Willis, 29, the former NCAA champion for the University of Michigan who ran the New Zealand 1500m record of 3:30.35 just two weeks before the Olympics, had trouble shaking off his defeat. He ran just three more races after the Olympics, then shut down his season in early September. He was still mulling over what had happened in London, and he was short on answers and motivation. He had been so fit and confident going into the Games, and was in fifth position on the inside at the bell, but faltered when eventual winner Taoufik Makhloufi of Algeria began his long sprint on the backstretch.
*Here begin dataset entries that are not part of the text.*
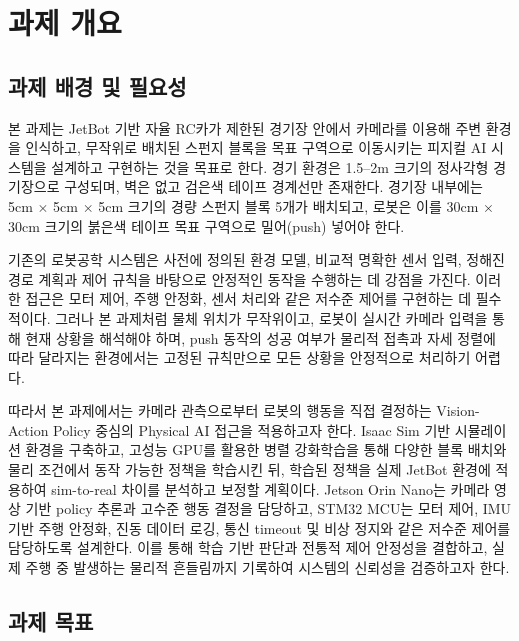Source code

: \documentclass[titlepage]{pnureport}
\begin{document}
\maketitle

\tableofcontents
\clearpage
{}

\chapter{과제 개요}

\section{과제 배경 및 필요성}

본 과제는 JetBot 기반 자율 RC카가 제한된 경기장 안에서 카메라를 이용해 주변 환경을 인식하고, 무작위로 배치된 스펀지 블록을 목표 구역으로 이동시키는 피지컬 AI 시스템을 설계하고 구현하는 것을 목표로 한다. 경기 환경은 1.5--2m 크기의 정사각형 경기장으로 구성되며, 벽은 없고 검은색 테이프 경계선만 존재한다. 경기장 내부에는 5cm $\times$ 5cm $\times$ 5cm 크기의 경량 스펀지 블록 5개가 배치되고, 로봇은 이를 30cm $\times$ 30cm 크기의 붉은색 테이프 목표 구역으로 밀어(push) 넣어야 한다.

기존의 로봇공학 시스템은 사전에 정의된 환경 모델, 비교적 명확한 센서 입력, 정해진 경로 계획과 제어 규칙을 바탕으로 안정적인 동작을 수행하는 데 강점을 가진다. 이러한 접근은 모터 제어, 주행 안정화, 센서 처리와 같은 저수준 제어를 구현하는 데 필수적이다. 그러나 본 과제처럼 물체 위치가 무작위이고, 로봇이 실시간 카메라 입력을 통해 현재 상황을 해석해야 하며, push 동작의 성공 여부가 물리적 접촉과 자세 정렬에 따라 달라지는 환경에서는 고정된 규칙만으로 모든 상황을 안정적으로 처리하기 어렵다.

따라서 본 과제에서는 카메라 관측으로부터 로봇의 행동을 직접 결정하는 Vision-Action Policy 중심의 Physical AI 접근을 적용하고자 한다. Isaac Sim 기반 시뮬레이션 환경을 구축하고, 고성능 GPU를 활용한 병렬 강화학습을 통해 다양한 블록 배치와 물리 조건에서 동작 가능한 정책을 학습시킨 뒤, 학습된 정책을 실제 JetBot 환경에 적용하여 sim-to-real 차이를 분석하고 보정할 계획이다. Jetson Orin Nano는 카메라 영상 기반 policy 추론과 고수준 행동 결정을 담당하고, STM32 MCU는 모터 제어, IMU 기반 주행 안정화, 진동 데이터 로깅, 통신 timeout 및 비상 정지와 같은 저수준 제어를 담당하도록 설계한다. 이를 통해 학습 기반 판단과 전통적 제어 안정성을 결합하고, 실제 주행 중 발생하는 물리적 흔들림까지 기록하여 시스템의 신뢰성을 검증하고자 한다.

\section{과제 목표}
\end{document}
“We were all really disappointed for him, not in him,” his wife Sierra told Race Results Weekly here yesterday. “A lot of people would say ninth isn’t a bad place to be, and it’s not. But with him you knew he would be really disappointed with that.” She added: “We gave him hugs and told him we were proud of him. He really didn’t want to talk about it right then. I think that’s sort of been his process of working through things.”
Here for the B.A.A. Invitational Mile on Sunday, a three-lap road race the streets of Boston’s Back Bay neighborhood, Willis said it took months for him to restore both his confidence, fitness and usual intensity. He and Sierra, who is pregnant with their first child, spent the winter in New Zealand surrounded by Willis’s family, and slowly Willis began to feel like himself again.
“I really had to go back to the drawing board and decide what do I love about this sport most of all because I was quite disillusioned,” he admitted. “My dog took me out running every day. He just kept on barking, and I would take him to the trails and I found a great love and passion for the sport again.”
Skipping the indoor season in the northern hemisphere, Willis did six different events in New Zealand and Australia in January, February and March, winning every race, albeit against mostly middling competition. His fitness is good. He is the early world leader at 1500m (3:34.68) and the mile (3:58.09), and said he is excited to get in some strong races in North American before Sierra gives birth in June.
“I really found a love for racing,” Willis said of his winter season. He continued: “It really wasn’t until a month ago when one of my advisers in New Zealand highly encouraged me to sit for a “60 Minutes” type interview, and actually lay out the whole process. He said it would be just as much for myself as for the New Zealand audience who wanted to know what happened. It really did release a lot of the burden.”
After the interview, Willis was able to do something he hadn’t done in months: actually watch his Olympic race.
“I finally watched the race again after the interview; before I couldn’t,” he admitted. “I watch heaps of YouTube track, all of the time. That’s the one race I couldn’t watch again.”